=== Begin Enclosure ===

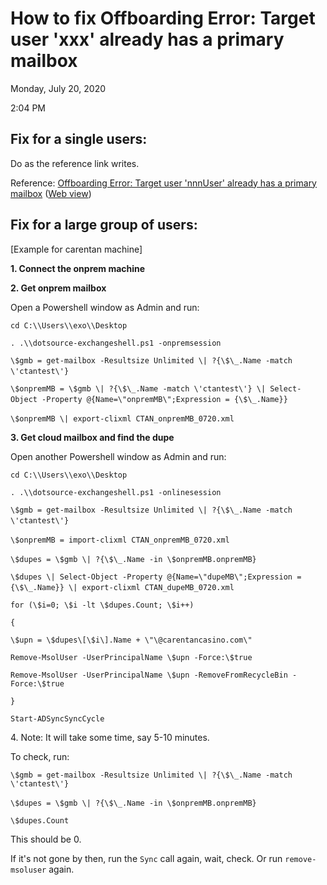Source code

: # How to fix Offboarding Error: Target user \'xxx\' already has a primary mailbox

Monday, July 20, 2020

2:04 PM

## Fix for a single users:  

Do as the reference link writes. 

Reference: [Offboarding Error: Target user \'nnnUser\' already has a primary mailbox](onenote:https://microsoft.sharepoint.com/teams/SRELivesite/Shared%20Documents/%20Migration%20Health%20Infra/Migration%20Health%20Infra/Failure%20Management%20-%20SOPs.one#Offboarding%20Error%20Target%20user%20%27nnnUser%27%20already%20has%20a%20primary&section-id=%7B596DF710-FE29-4DC7-BBF7-874255F6E1B0%7D&page-id=%7BF275AB93-0C47-4B8A-BB2E-2619425BB2D6%7D&end)  ([Web view](https://microsoft.sharepoint.com/teams/SRELivesite/_layouts/OneNote.aspx?id=/teams/SRELivesite/Shared%20Documents/%20Migration%20Health%20Infra/Migration%20Health%20Infra&wd=target%28Failure%20Management%20-%20SOPs.one%7c596DF710-FE29-4DC7-BBF7-874255F6E1B0/Offboarding%20Error:%20Target%20user%20%27nnnUser%27%20already%20has%20a%20primary%7cF275AB93-0C47-4B8A-BB2E-2619425BB2D6/%29))

## Fix for a large group of users:  

[Example for carentan machine\]

**1. Connect the onprem machine**

**2. Get onprem mailbox**

Open a Powershell window as Admin and run:

`cd C:\\Users\\exo\\Desktop`

`. .\\dotsource-exchangeshell.ps1 -onpremsession`

`\$gmb = get-mailbox -Resultsize Unlimited \| ?{\$\_.Name -match \'ctantest\'}` 

`\$onpremMB = \$gmb \| ?{\$\_.Name -match \'ctantest\'} \| Select-Object -Property @{Name=\"onpremMB\";Expression = {\$\_.Name}}` 

`\$onpremMB \| export-clixml CTAN_onpremMB_0720.xml` 

**3. Get cloud mailbox and find the dupe**

Open another Powershell window as Admin and run:

`cd C:\\Users\\exo\\Desktop`

`. .\\dotsource-exchangeshell.ps1 -onlinesession`

`\$gmb = get-mailbox -Resultsize Unlimited \| ?{\$\_.Name -match \'ctantest\'}` 

`\$onpremMB = import-clixml CTAN_onpremMB_0720.xml` 

`\$dupes = \$gmb \| ?{\$\_.Name -in \$onpremMB.onpremMB}` 

`\$dupes \| Select-Object -Property @{Name=\"dupeMB\";Expression = {\$\_.Name}} \| export-clixml CTAN_dupeMB_0720.xml` 

`for (\$i=0; \$i -lt \$dupes.Count; \$i++)`

`{`

`\$upn = \$dupes\[\$i\].Name + \"\@carentancasino.com\"`

`Remove-MsolUser -UserPrincipalName \$upn -Force:\$true`

`Remove-MsolUser -UserPrincipalName \$upn -RemoveFromRecycleBin -Force:\$true`

`}`

`Start-ADSyncSyncCycle`

4\. Note: It will take some time, say 5-10 minutes.

To check, run:

`\$gmb = get-mailbox -Resultsize Unlimited \| ?{\$\_.Name -match \'ctantest\'}`

`\$dupes = \$gmb \| ?{\$\_.Name -in \$onpremMB.onpremMB}` 

`\$dupes.Count`

This should be 0.

If it\'s not gone by then, run the `Sync` call again, wait, check. Or run  `remove-msoluser` again.

 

=== End Enclosure ===

Output all lines above precisely. Pictures are to be left out.

__EXPECTED ANSWER__.
Source code

: # How to fix Offboarding Error: Target user \'xxx\' already has a primary mailbox

Monday, July 20, 2020

2:04 PM

## Fix for a single users:  

Do as the reference link writes. 

Reference: [Offboarding Error: Target user \'nnnUser\' already has a primary mailbox](onenote:https://microsoft.sharepoint.com/teams/SRELivesite/Shared%20Documents/%20Migration%20Health%20Infra/Migration%20Health%20Infra/Failure%20Management%20-%20SOPs.one#Offboarding%20Error%20Target%20user%20%27nnnUser%27%20already%20has%20a%20primary&section-id=%7B596DF710-FE29-4DC7-BBF7-874255F6E1B0%7D&page-id=%7BF275AB93-0C47-4B8A-BB2E-2619425BB2D6%7D&end)  ([Web view](https://microsoft.sharepoint.com/teams/SRELivesite/_layouts/OneNote.aspx?id=/teams/SRELivesite/Shared%20Documents/%20Migration%20Health%20Infra/Migration%20Health%20Infra&wd=target%28Failure%20Management%20-%20SOPs.one%7c596DF710-FE29-4DC7-BBF7-874255F6E1B0/Offboarding%20Error:%20Target%20user%20%27nnnUser%27%20already%20has%20a%20primary%7cF275AB93-0C47-4B8A-BB2E-2619425BB2D6/%29))

## Fix for a large group of users:  

[Example for carentan machine\]

**1. Connect the onprem machine**

**2. Get onprem mailbox**

Open a Powershell window as Admin and run:

`cd C:\\Users\\exo\\Desktop`

`. .\\dotsource-exchangeshell.ps1 -onpremsession`

`\$gmb = get-mailbox -Resultsize Unlimited \| ?{\$\_.Name -match \'ctantest\'}` 

`\$onpremMB = \$gmb \| ?{\$\_.Name -match \'ctantest\'} \| Select-Object -Property @{Name=\"onpremMB\";Expression = {\$\_.Name}}` 

`\$onpremMB \| export-clixml CTAN_onpremMB_0720.xml` 

**3. Get cloud mailbox and find the dupe**

Open another Powershell window as Admin and run:

`cd C:\\Users\\exo\\Desktop`

`. .\\dotsource-exchangeshell.ps1 -onlinesession`

`\$gmb = get-mailbox -Resultsize Unlimited \| ?{\$\_.Name -match \'ctantest\'}` 

`\$onpremMB = import-clixml CTAN_onpremMB_0720.xml` 

`\$dupes = \$gmb \| ?{\$\_.Name -in \$onpremMB.onpremMB}` 

`\$dupes \| Select-Object -Property @{Name=\"dupeMB\";Expression = {\$\_.Name}} \| export-clixml CTAN_dupeMB_0720.xml` 

`for (\$i=0; \$i -lt \$dupes.Count; \$i++)`

`{`

`\$upn = \$dupes\[\$i\].Name + \"\@carentancasino.com\"`

`Remove-MsolUser -UserPrincipalName \$upn -Force:\$true`

`Remove-MsolUser -UserPrincipalName \$upn -RemoveFromRecycleBin -Force:\$true`

`}`

`Start-ADSyncSyncCycle`

4\. Note: It will take some time, say 5-10 minutes.

To check, run:

`\$gmb = get-mailbox -Resultsize Unlimited \| ?{\$\_.Name -match \'ctantest\'}`

`\$dupes = \$gmb \| ?{\$\_.Name -in \$onpremMB.onpremMB}` 

`\$dupes.Count`

This should be 0.

If it\'s not gone by then, run the `Sync` call again, wait, check. Or run  `remove-msoluser` again.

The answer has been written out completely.